[INFORMATION PROVIDED]
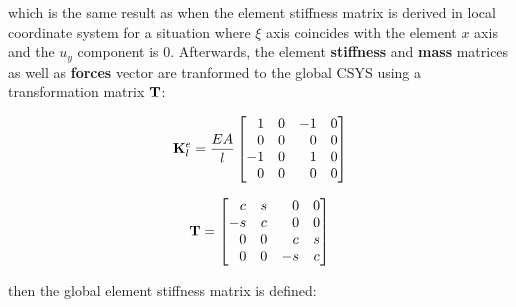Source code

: which is the same result as when the element stiffness matrix is derived
in local coordinate system for a situation where $ \xi $ axis coincides with
the element $ x $ axis and the $ u_y $ component is $ 0 $. Afterwards,
the element \textbf{stiffness} and \textbf{mass} matrices as well as
\textbf{forces} vector are tranformed to the global CSYS using a transformation
matrix $ \mathbf{T} $:

\begin{equation}
    \mathbf{K}_l^e = \frac{EA}{l}
    \begin{bmatrix}
        \phantom{-}1 & 0 & -1 & 0 \\
        \phantom{-}0 & 0 & \phantom{-}0 & 0 \\
        -1 & 0 & \phantom{-}1 & 0 \\
        \phantom{-}0 & 0 & \phantom{-}0 & 0 \\
    \end{bmatrix}
\end{equation}

\begin{equation}
    \mathbf{T} = \begin{bmatrix}
        \phantom{-}c & s & \phantom{-}0 & 0 \\
        -s & c & \phantom{-}0 & 0 \\
        \phantom{-}0 & 0 & \phantom{-}c & s \\
        \phantom{-}0 & 0 & -s & c \\
    \end{bmatrix}
\end{equation}

then the global element stiffness matrix is defined:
[/INFORMATION PROVIDED]
◆ EXERCISE BRIEF
What is needed is an exact copy of all the records, minus any pictures.

◆ SOLUTION FOR THIS PROBLEM
Source code

: which is the same result as when the element stiffness matrix is derived
in local coordinate system for a situation where $ \xi $ axis coincides with
the element $ x $ axis and the $ u_y $ component is $ 0 $. Afterwards,
the element \textbf{stiffness} and \textbf{mass} matrices as well as
\textbf{forces} vector are tranformed to the global CSYS using a transformation
matrix $ \mathbf{T} $:

\begin{equation}
    \mathbf{K}_l^e = \frac{EA}{l}
    \begin{bmatrix}
        \phantom{-}1 & 0 & -1 & 0 \\
        \phantom{-}0 & 0 & \phantom{-}0 & 0 \\
        -1 & 0 & \phantom{-}1 & 0 \\
        \phantom{-}0 & 0 & \phantom{-}0 & 0 \\
    \end{bmatrix}
\end{equation}

\begin{equation}
    \mathbf{T} = \begin{bmatrix}
        \phantom{-}c & s & \phantom{-}0 & 0 \\
        -s & c & \phantom{-}0 & 0 \\
        \phantom{-}0 & 0 & \phantom{-}c & s \\
        \phantom{-}0 & 0 & -s & c \\
    \end{bmatrix}
\end{equation}

then the global element stiffness matrix is defined:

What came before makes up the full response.